The original TPF server extension in the LDF server software by Vander Sande et al. [7] allowed both Bloom filters and GCS to be created on the fly for any triple pattern. To support our experiments, we extended this implementation with new features. This implementation is available on GitHub. In order to measure the server overhead of large AMFs, we added a config option to dynamically enable AMFs for triple patterns with number of matching triples below a given result count threshold. Next to that, we implemented an optional file-based cache to avoid recomputing AMFs to make pre-computation of AMFs possible.
Experimental Setup
Based on our LDF server and Comunica implementations that were discussed in Subsection 5.1, we defined five experiments, corresponding to our five research questions from Section 3. These experiments are defined and executed using Comunica Bencher, which is a Docker-based benchmark execution framework for evaluating Linked Data Fragments. This enables reproducibility of these experiments, as they can be re-executed with a single command.

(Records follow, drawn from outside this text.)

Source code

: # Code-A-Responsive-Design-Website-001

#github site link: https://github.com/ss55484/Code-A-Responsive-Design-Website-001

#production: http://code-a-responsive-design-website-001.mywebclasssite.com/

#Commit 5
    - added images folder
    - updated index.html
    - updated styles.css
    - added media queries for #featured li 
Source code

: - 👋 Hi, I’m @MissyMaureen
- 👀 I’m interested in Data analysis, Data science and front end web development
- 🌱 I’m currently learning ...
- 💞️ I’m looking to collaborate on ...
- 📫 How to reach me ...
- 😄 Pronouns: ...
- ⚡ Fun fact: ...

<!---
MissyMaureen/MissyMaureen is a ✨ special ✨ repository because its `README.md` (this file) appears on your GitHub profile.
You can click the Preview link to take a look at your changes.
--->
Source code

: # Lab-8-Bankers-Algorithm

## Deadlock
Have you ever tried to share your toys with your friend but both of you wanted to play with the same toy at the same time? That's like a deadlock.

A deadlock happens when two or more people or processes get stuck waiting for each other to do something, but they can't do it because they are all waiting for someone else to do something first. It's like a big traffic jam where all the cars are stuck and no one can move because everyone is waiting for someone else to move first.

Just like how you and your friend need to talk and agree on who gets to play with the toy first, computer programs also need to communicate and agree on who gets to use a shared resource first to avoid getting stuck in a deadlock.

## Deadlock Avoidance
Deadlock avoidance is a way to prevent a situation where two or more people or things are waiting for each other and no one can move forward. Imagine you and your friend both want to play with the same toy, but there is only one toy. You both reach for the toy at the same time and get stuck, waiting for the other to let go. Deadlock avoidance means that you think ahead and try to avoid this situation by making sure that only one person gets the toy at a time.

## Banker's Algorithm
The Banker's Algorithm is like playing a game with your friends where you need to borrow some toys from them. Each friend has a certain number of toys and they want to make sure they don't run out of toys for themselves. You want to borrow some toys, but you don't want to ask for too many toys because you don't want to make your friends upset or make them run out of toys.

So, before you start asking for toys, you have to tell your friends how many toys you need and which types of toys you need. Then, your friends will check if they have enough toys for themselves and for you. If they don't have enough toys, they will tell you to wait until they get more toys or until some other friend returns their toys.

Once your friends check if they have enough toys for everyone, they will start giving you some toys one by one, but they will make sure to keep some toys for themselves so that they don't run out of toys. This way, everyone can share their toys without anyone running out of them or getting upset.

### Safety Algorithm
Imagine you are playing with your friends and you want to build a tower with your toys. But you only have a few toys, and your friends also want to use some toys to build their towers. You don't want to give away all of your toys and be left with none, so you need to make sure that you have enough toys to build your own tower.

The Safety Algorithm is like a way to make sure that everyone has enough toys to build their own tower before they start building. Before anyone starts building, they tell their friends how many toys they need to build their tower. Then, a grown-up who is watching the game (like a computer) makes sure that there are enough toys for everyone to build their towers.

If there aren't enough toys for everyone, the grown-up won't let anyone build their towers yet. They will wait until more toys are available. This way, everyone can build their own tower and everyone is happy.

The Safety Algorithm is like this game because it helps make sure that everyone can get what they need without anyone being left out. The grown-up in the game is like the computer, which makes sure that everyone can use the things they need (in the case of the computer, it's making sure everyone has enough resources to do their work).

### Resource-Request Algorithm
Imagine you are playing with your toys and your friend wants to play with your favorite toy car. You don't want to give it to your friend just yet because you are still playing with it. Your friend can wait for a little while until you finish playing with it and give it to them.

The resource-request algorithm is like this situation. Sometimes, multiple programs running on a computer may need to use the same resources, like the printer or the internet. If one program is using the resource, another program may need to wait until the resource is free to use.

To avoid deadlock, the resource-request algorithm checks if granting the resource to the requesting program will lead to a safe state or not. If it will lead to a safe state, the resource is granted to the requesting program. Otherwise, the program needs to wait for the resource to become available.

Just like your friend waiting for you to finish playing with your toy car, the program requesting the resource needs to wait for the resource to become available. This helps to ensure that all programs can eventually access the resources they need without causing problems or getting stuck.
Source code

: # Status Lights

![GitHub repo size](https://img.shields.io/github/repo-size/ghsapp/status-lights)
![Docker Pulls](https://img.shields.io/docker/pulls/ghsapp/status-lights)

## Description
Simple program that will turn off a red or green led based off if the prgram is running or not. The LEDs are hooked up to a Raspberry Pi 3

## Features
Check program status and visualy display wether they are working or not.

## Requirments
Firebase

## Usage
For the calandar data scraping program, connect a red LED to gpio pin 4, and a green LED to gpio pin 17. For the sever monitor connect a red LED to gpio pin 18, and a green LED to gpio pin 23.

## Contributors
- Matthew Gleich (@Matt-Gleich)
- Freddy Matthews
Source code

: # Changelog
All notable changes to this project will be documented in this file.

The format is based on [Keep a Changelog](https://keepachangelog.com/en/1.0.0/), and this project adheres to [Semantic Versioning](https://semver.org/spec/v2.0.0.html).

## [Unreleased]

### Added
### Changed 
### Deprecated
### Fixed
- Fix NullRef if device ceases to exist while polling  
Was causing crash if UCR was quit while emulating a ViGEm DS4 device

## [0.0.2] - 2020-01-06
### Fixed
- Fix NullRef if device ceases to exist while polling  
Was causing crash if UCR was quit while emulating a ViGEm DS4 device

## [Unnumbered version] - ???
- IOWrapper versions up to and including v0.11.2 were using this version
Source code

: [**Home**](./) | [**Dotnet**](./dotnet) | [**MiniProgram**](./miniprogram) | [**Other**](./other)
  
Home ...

The following experiments execute WatDiv with a dataset scale of 100 and a query count of 5 for the default query templates, leading to a total of 100 queries. We only report results for Bloom filters for experiments where no significant difference was measured with GCS. Each experiment includes a warmup phase, and averages results over 3 separate runs. During this warmup phase, the server caches all generated AMFs. For each query, the client-side timeout was set to 5 minutes and, to enforce a realistic Web bandwidth, the network delay was set to 1024Kbps. All experiments were executed on a 64-bit Ubuntu 14.04 machine with 128 GB of memory and a 24-core 2.40 GHz CPU—each Docker container was limited to one CPU core, behind an NGINX HTTP cache.
- Client-side AMF Algorithms: In this experiment, we compare different client-side algorithms (None, Triple, BGP Simple, BGP Combined, Triple with BGP Combined) for using AMF metadata.
- Caching: In this experiment, we evaluate the effects of caching all HTTP requests combined with caching AMF filters server-side, both following the LRU cache replacement strategy. We also compare the effects of using AMF metadata client-side or not. Finally, we test the effects of warm and cold caches.
- Dynamically Enabling AMF: In this experiment, we compare different result count thresholds (0, 1.000, 10.000, 100.000, 1.000.000) with each other, with either the server-side AMF filter cache enabled or not. We disable the HTTP cache and warmup phase to evaluate a cold-start.
- Network Bandwidths: Different network bandwidths (256kbps, 512kbps, 2048kbps, 4096kbps) are tested for evaluating network speedups, and their effects or different AMF algorithms (None, Triple, BGP Combined) are tested.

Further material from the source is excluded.